====== SUPPLIED MATERIAL

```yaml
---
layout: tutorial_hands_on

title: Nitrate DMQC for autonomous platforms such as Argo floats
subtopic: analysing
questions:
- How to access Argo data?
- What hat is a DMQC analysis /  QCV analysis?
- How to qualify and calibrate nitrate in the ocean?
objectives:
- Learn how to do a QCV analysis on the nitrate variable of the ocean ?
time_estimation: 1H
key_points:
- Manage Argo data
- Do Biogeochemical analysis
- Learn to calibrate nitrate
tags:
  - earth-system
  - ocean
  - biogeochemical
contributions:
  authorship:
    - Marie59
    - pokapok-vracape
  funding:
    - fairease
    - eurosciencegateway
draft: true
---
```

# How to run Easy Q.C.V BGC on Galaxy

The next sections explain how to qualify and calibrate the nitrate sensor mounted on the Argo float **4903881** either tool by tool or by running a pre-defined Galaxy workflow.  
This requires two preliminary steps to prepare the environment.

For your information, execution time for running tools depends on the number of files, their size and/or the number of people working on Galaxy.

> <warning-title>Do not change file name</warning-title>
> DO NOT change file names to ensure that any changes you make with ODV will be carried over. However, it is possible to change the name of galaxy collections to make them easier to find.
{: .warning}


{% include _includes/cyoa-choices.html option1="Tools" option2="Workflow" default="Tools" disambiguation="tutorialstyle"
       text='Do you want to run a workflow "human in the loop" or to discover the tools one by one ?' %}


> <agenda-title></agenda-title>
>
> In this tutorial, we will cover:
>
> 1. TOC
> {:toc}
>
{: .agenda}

============

TRY IT.
Report every line in the data above in which the word "change" appears.

ANSWER SECTION.
> <warning-title>Do not change file name</warning-title>
> DO NOT change file names to ensure that any changes you make with ODV will be carried over. However, it is possible to change the name of galaxy collections to make them easier to find.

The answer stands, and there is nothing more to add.